- RECORDS FOR THE TASK
--------------------------------

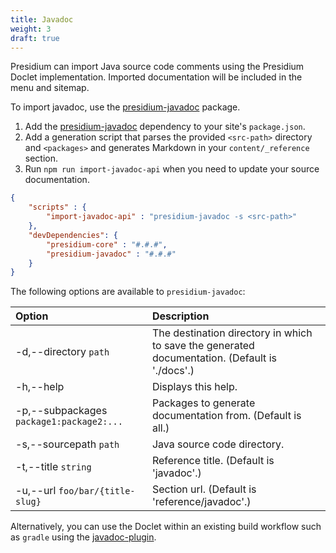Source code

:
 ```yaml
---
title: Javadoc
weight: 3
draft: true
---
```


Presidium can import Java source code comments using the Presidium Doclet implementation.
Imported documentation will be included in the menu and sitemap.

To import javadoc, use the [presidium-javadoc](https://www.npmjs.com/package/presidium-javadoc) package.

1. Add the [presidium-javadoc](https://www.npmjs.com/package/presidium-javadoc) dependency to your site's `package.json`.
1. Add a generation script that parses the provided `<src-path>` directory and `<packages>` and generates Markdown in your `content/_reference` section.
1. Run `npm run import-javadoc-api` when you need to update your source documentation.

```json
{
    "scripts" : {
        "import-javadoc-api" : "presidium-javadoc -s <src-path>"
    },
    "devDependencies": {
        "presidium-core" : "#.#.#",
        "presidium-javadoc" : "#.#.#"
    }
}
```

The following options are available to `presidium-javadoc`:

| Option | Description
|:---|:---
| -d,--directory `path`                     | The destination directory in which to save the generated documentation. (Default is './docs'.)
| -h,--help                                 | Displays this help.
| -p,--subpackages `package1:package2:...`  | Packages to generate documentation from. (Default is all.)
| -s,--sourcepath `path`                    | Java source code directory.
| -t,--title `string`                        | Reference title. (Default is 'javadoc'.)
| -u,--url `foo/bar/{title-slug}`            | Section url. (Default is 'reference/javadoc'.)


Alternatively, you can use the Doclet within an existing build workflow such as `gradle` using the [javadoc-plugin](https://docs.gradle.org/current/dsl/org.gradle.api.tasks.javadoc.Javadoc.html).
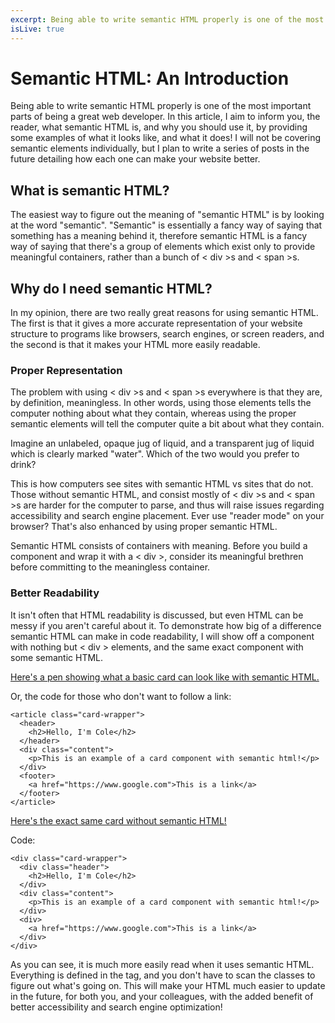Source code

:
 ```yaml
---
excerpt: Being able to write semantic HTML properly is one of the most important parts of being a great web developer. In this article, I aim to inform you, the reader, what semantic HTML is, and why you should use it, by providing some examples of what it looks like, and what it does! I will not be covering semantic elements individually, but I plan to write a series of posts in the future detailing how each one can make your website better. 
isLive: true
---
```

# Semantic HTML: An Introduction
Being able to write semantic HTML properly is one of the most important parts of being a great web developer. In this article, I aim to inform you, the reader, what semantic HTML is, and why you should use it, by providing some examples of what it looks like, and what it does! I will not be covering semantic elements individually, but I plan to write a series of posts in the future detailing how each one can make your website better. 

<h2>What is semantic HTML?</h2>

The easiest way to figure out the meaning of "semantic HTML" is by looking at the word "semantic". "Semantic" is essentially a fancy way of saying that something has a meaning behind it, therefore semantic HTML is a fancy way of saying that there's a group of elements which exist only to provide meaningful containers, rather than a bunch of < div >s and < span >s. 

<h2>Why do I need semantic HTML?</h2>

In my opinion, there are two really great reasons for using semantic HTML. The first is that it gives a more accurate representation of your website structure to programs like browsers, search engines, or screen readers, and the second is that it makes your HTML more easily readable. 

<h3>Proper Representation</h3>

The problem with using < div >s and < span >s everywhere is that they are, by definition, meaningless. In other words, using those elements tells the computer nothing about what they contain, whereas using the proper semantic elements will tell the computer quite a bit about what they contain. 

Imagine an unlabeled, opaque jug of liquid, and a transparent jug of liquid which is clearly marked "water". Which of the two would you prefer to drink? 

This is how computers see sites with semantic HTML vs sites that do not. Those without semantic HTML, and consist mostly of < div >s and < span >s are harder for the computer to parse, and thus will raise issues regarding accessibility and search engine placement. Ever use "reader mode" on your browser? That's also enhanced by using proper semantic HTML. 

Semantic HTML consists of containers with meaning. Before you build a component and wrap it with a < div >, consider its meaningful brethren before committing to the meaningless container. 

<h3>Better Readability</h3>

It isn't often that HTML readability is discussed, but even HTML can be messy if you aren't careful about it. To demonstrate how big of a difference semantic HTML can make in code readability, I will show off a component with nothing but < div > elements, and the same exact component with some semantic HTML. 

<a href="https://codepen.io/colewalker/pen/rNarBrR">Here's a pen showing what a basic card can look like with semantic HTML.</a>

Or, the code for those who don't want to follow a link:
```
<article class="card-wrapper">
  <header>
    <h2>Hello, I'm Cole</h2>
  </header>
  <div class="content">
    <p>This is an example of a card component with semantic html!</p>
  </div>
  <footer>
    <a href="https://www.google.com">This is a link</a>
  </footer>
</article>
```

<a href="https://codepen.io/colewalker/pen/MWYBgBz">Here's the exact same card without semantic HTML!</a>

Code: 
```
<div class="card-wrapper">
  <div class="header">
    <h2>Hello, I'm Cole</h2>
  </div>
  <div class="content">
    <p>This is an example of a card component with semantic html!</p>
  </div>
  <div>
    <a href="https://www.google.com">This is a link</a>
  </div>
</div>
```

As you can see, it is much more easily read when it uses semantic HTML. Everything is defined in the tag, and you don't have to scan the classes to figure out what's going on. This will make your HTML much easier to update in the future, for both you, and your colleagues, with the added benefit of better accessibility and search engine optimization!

--------------------------------

- PROBLEM TO WORK ON
Give back all the data exactly, minus pictures.

- SOLUTION TO THE EXERCISE
Source code

:
 ```yaml
---
title: Javadoc
weight: 3
draft: true
---
```


Presidium can import Java source code comments using the Presidium Doclet implementation.
Imported documentation will be included in the menu and sitemap.

To import javadoc, use the [presidium-javadoc](https://www.npmjs.com/package/presidium-javadoc) package.

1. Add the [presidium-javadoc](https://www.npmjs.com/package/presidium-javadoc) dependency to your site's `package.json`.
1. Add a generation script that parses the provided `<src-path>` directory and `<packages>` and generates Markdown in your `content/_reference` section.
1. Run `npm run import-javadoc-api` when you need to update your source documentation.

```json
{
    "scripts" : {
        "import-javadoc-api" : "presidium-javadoc -s <src-path>"
    },
    "devDependencies": {
        "presidium-core" : "#.#.#",
        "presidium-javadoc" : "#.#.#"
    }
}
```

The following options are available to `presidium-javadoc`:

| Option | Description
|:---|:---
| -d,--directory `path`                     | The destination directory in which to save the generated documentation. (Default is './docs'.)
| -h,--help                                 | Displays this help.
| -p,--subpackages `package1:package2:...`  | Packages to generate documentation from. (Default is all.)
| -s,--sourcepath `path`                    | Java source code directory.
| -t,--title `string`                        | Reference title. (Default is 'javadoc'.)
| -u,--url `foo/bar/{title-slug}`            | Section url. (Default is 'reference/javadoc'.)


Alternatively, you can use the Doclet within an existing build workflow such as `gradle` using the [javadoc-plugin](https://docs.gradle.org/current/dsl/org.gradle.api.tasks.javadoc.Javadoc.html).
Source code

:
 ```yaml
---
excerpt: Being able to write semantic HTML properly is one of the most important parts of being a great web developer. In this article, I aim to inform you, the reader, what semantic HTML is, and why you should use it, by providing some examples of what it looks like, and what it does! I will not be covering semantic elements individually, but I plan to write a series of posts in the future detailing how each one can make your website better. 
isLive: true
---
```

# Semantic HTML: An Introduction
Being able to write semantic HTML properly is one of the most important parts of being a great web developer. In this article, I aim to inform you, the reader, what semantic HTML is, and why you should use it, by providing some examples of what it looks like, and what it does! I will not be covering semantic elements individually, but I plan to write a series of posts in the future detailing how each one can make your website better. 

<h2>What is semantic HTML?</h2>

The easiest way to figure out the meaning of "semantic HTML" is by looking at the word "semantic". "Semantic" is essentially a fancy way of saying that something has a meaning behind it, therefore semantic HTML is a fancy way of saying that there's a group of elements which exist only to provide meaningful containers, rather than a bunch of < div >s and < span >s. 

<h2>Why do I need semantic HTML?</h2>

In my opinion, there are two really great reasons for using semantic HTML. The first is that it gives a more accurate representation of your website structure to programs like browsers, search engines, or screen readers, and the second is that it makes your HTML more easily readable. 

<h3>Proper Representation</h3>

The problem with using < div >s and < span >s everywhere is that they are, by definition, meaningless. In other words, using those elements tells the computer nothing about what they contain, whereas using the proper semantic elements will tell the computer quite a bit about what they contain. 

Imagine an unlabeled, opaque jug of liquid, and a transparent jug of liquid which is clearly marked "water". Which of the two would you prefer to drink? 

This is how computers see sites with semantic HTML vs sites that do not. Those without semantic HTML, and consist mostly of < div >s and < span >s are harder for the computer to parse, and thus will raise issues regarding accessibility and search engine placement. Ever use "reader mode" on your browser? That's also enhanced by using proper semantic HTML. 

Semantic HTML consists of containers with meaning. Before you build a component and wrap it with a < div >, consider its meaningful brethren before committing to the meaningless container. 

<h3>Better Readability</h3>

It isn't often that HTML readability is discussed, but even HTML can be messy if you aren't careful about it. To demonstrate how big of a difference semantic HTML can make in code readability, I will show off a component with nothing but < div > elements, and the same exact component with some semantic HTML. 

<a href="https://codepen.io/colewalker/pen/rNarBrR">Here's a pen showing what a basic card can look like with semantic HTML.</a>

Or, the code for those who don't want to follow a link:
```
<article class="card-wrapper">
  <header>
    <h2>Hello, I'm Cole</h2>
  </header>
  <div class="content">
    <p>This is an example of a card component with semantic html!</p>
  </div>
  <footer>
    <a href="https://www.google.com">This is a link</a>
  </footer>
</article>
```

<a href="https://codepen.io/colewalker/pen/MWYBgBz">Here's the exact same card without semantic HTML!</a>

Code: 
```
<div class="card-wrapper">
  <div class="header">
    <h2>Hello, I'm Cole</h2>
  </div>
  <div class="content">
    <p>This is an example of a card component with semantic html!</p>
  </div>
  <div>
    <a href="https://www.google.com">This is a link</a>
  </div>
</div>
```

As you can see, it is much more easily read when it uses semantic HTML. Everything is defined in the tag, and you don't have to scan the classes to figure out what's going on. This will make your HTML much easier to update in the future, for both you, and your colleagues, with the added benefit of better accessibility and search engine optimization!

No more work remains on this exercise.